▶ [Problem description]: For this exercise, restate word for word only the lines from the first line of the data to the line containing "निर्‌ऋ॑तिगृहीतं॒ पञ्च॑ च]".

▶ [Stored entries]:
^^^^^^^^^^^^^^^^
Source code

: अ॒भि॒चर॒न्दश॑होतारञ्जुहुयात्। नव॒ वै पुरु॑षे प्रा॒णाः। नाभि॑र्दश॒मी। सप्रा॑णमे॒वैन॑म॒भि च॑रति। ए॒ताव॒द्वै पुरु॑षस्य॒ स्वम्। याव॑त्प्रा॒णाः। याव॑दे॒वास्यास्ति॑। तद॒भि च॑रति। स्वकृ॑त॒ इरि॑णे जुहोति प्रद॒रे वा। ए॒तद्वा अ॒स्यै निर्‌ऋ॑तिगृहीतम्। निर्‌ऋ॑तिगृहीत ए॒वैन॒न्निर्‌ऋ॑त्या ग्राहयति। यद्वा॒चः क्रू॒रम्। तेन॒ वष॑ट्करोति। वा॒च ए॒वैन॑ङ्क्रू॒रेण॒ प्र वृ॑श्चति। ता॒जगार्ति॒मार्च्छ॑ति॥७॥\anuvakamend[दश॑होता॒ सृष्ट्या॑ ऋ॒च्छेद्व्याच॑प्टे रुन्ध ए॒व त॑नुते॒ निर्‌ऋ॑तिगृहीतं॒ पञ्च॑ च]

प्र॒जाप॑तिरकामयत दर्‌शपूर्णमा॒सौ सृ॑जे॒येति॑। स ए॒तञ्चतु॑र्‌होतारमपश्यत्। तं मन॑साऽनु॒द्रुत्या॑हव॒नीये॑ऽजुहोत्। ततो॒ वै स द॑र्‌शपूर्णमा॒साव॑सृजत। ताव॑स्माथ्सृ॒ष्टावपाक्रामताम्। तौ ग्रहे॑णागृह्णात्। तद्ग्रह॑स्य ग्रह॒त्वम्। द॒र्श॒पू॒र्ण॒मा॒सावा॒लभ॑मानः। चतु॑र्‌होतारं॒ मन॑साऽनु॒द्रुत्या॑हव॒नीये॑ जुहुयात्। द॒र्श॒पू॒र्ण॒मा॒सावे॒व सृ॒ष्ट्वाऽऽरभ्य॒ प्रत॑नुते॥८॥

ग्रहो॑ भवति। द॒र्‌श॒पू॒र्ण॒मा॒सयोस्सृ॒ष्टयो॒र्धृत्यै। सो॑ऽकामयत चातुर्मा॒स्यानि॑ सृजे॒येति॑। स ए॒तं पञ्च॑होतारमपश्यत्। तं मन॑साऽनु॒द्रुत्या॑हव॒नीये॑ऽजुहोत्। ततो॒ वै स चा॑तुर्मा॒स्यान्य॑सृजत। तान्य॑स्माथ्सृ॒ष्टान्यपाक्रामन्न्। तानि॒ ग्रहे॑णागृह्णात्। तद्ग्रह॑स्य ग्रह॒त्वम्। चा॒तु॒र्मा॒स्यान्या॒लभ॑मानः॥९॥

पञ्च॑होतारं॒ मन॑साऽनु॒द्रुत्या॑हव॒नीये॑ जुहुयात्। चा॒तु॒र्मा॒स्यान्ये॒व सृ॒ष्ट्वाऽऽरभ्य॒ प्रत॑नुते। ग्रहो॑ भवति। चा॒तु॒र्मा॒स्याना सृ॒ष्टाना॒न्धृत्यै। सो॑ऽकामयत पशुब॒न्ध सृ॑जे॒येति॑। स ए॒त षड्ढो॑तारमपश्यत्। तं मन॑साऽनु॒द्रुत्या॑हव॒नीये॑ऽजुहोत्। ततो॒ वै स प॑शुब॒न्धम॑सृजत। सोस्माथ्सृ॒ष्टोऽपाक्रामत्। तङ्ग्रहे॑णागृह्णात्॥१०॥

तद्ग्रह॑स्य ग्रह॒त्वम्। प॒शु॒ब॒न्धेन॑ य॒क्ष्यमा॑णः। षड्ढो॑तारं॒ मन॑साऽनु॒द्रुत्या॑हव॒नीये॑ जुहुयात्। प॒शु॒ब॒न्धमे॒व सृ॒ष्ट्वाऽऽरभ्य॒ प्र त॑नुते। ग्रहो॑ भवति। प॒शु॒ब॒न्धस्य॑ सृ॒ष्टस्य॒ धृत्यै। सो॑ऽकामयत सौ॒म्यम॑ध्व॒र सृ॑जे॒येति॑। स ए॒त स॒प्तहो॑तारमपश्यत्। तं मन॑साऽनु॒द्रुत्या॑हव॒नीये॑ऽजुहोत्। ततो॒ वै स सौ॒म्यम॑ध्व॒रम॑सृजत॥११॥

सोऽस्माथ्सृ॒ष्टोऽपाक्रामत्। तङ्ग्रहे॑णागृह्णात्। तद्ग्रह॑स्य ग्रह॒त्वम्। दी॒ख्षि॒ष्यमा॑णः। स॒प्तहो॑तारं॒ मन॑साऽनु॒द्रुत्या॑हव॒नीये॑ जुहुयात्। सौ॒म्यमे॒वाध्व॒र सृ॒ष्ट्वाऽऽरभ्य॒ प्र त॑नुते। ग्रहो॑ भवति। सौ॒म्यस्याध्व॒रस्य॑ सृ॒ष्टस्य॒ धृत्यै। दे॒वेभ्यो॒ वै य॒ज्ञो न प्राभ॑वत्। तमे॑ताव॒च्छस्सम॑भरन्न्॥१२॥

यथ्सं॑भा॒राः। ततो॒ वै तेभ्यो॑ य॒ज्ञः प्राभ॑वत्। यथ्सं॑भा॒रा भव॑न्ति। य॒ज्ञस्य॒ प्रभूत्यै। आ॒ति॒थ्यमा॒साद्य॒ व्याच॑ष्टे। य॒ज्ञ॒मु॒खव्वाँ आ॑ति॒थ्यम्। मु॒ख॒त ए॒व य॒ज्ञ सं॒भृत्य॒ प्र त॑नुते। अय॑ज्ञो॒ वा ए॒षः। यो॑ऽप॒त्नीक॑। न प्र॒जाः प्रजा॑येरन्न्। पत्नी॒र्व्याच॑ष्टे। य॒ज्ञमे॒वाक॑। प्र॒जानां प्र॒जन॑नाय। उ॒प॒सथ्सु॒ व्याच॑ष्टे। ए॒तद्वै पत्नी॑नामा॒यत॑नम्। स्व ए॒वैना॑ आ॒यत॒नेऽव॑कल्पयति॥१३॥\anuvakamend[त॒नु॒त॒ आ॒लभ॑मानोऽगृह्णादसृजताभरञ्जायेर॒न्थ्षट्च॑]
^^^^^^^^^^^^^^^^
▶ [Problem solution]:
Source code

: अ॒भि॒चर॒न्दश॑होतारञ्जुहुयात्। नव॒ वै पुरु॑षे प्रा॒णाः। नाभि॑र्दश॒मी। सप्रा॑णमे॒वैन॑म॒भि च॑रति। ए॒ताव॒द्वै पुरु॑षस्य॒ स्वम्। याव॑त्प्रा॒णाः। याव॑दे॒वास्यास्ति॑। तद॒भि च॑रति। स्वकृ॑त॒ इरि॑णे जुहोति प्रद॒रे वा। ए॒तद्वा अ॒स्यै निर्‌ऋ॑तिगृहीतम्। निर्‌ऋ॑तिगृहीत ए॒वैन॒न्निर्‌ऋ॑त्या ग्राहयति। यद्वा॒चः क्रू॒रम्। तेन॒ वष॑ट्करोति। वा॒च ए॒वैन॑ङ्क्रू॒रेण॒ प्र वृ॑श्चति। ता॒जगार्ति॒मार्च्छ॑ति॥७॥\anuvakamend[दश॑होता॒ सृष्ट्या॑ ऋ॒च्छेद्व्याच॑प्टे रुन्ध ए॒व त॑नुते॒ निर्‌ऋ॑तिगृहीतं॒ पञ्च॑ च]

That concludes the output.